A complete response lists each line of the data below that includes the word "momentum".

(Dataset entries)

=-=-=

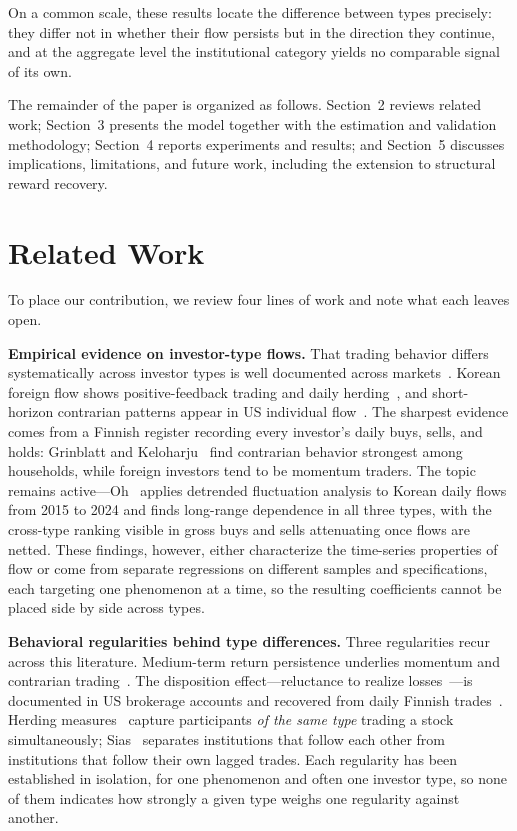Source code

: \documentclass[sigconf,anonymous,review]{acmart}
\begin{document}
On a common scale, these results locate the difference between types
precisely: they differ not in whether their flow persists but in the
direction they continue, and at the aggregate level the institutional
category yields no comparable signal of its own.

The remainder of the paper is organized as follows. Section~2 reviews
related work; Section~3 presents the model together with the estimation
and validation methodology; Section~4 reports experiments and results;
and Section~5 discusses implications, limitations, and future work,
including the extension to structural reward recovery.

\section{Related Work}
\label{sec:related}

To place our contribution, we review four lines of work and note what
each leaves open.

\textbf{Empirical evidence on investor-type flows.} That trading behavior
differs systematically across investor types is well documented across
markets~\cite{choe_kho_stulz,grinblatt_keloharju2001,kaniel_saar_titman}.
Korean foreign flow shows positive-feedback trading and daily
herding~\cite{choe_kho_stulz}, and short-horizon contrarian patterns
appear in US individual flow~\cite{kaniel_saar_titman}. The sharpest
evidence comes from a Finnish register recording every investor's daily
buys, sells, and holds: Grinblatt and
Keloharju~\cite{grinblatt_keloharju2001} find contrarian behavior
strongest among households, while foreign investors tend to be momentum
traders. The topic remains active---Oh~\cite{oh2025} applies detrended
fluctuation analysis to Korean daily flows from 2015 to 2024 and finds
long-range dependence in all three types, with the cross-type ranking
visible in gross buys and sells attenuating once flows are netted. These findings, however, either characterize the
time-series properties of flow or come from separate regressions on
different samples and specifications, each targeting one phenomenon at a
time, so the resulting coefficients cannot be placed side by side across
types.

\textbf{Behavioral regularities behind type differences.} Three
regularities recur across this literature. Medium-term return
persistence underlies momentum and contrarian
trading~\cite{jegadeesh_titman}. The disposition effect---reluctance to
realize losses~\cite{shefrin_statman,odean1998}---is documented in US
brokerage accounts and recovered from daily Finnish
trades~\cite{grinblatt_keloharju2001}. Herding
measures~\cite{lakonishok_shleifer_vishny} capture participants
\emph{of the same type} trading a stock simultaneously;
Sias~\cite{sias2004} separates institutions that follow each other from
institutions that follow their own lagged trades. Each regularity has
been established in isolation, for one phenomenon and often one investor
type, so none of them indicates how strongly a given type weighs one
regularity against another.
\end{document}

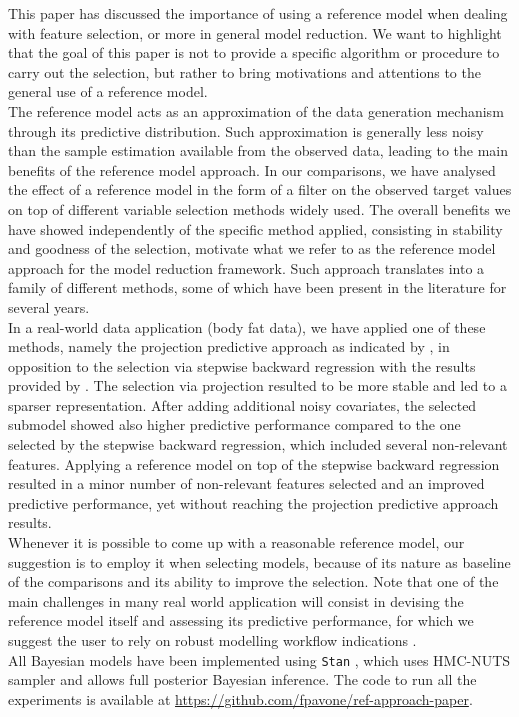 \documentclass[american,]{article}
\theoremstyle{definition}
\begin{document}
This paper has discussed the importance of using a reference model when dealing with feature selection, or more in general model reduction. We want to highlight that the goal of this paper is not to provide a specific algorithm or procedure to carry out the selection, but rather to bring motivations and attentions to the general use of a reference model. 
\\
The reference model acts as an approximation of the data generation mechanism through its predictive distribution. Such approximation is generally less noisy than the sample estimation available from the observed data, leading to the main benefits of the reference model approach. In our comparisons, we have analysed the effect of a reference model in the form of a filter on the observed target values on top of different variable selection methods widely used. The overall benefits we have showed independently of the specific method applied, consisting in stability and goodness of the selection, motivate what we refer to as the reference model approach for the model reduction framework. Such approach translates into a family of different methods, some of which have been present in the literature for several years.
\\
In a real-world data application (body fat data), we have applied one of these methods, namely the projection predictive approach as indicated by \cite{paper:projpred}, in opposition to the selection via stepwise backward regression with the results provided by \cite{paper:bodyfat}. The selection via projection resulted to be more stable and led to a sparser representation. After adding additional noisy covariates, the selected submodel showed also higher predictive performance compared to the one selected by the stepwise backward regression, which included several non-relevant features. Applying a reference model on top of the stepwise backward regression resulted in a minor number of non-relevant features selected and an improved predictive performance, yet without reaching the projection predictive approach results.
\\
Whenever it is possible to come up with a reasonable reference model, our suggestion is to employ it when selecting models, because of its nature as baseline of the comparisons and its ability to improve the selection. Note that one of the main challenges in many real world application will consist in devising the reference model itself and assessing its predictive performance, for which we suggest the user to rely on robust modelling workflow indications \cite[see e.g.][]{gabry2019visualization}.
\\
All Bayesian models have been implemented using \texttt{Stan} \citep{paper:stan}, which uses HMC-NUTS sampler \citep{hoffman2014no} and allows full posterior Bayesian inference. The code to run all the experiments is available at \url{https://github.com/fpavone/ref-approach-paper}. 
\end{document}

=-=-=

**Answer section**
strongest among households, while foreign investors tend to be momentum
persistence underlies momentum and contrarian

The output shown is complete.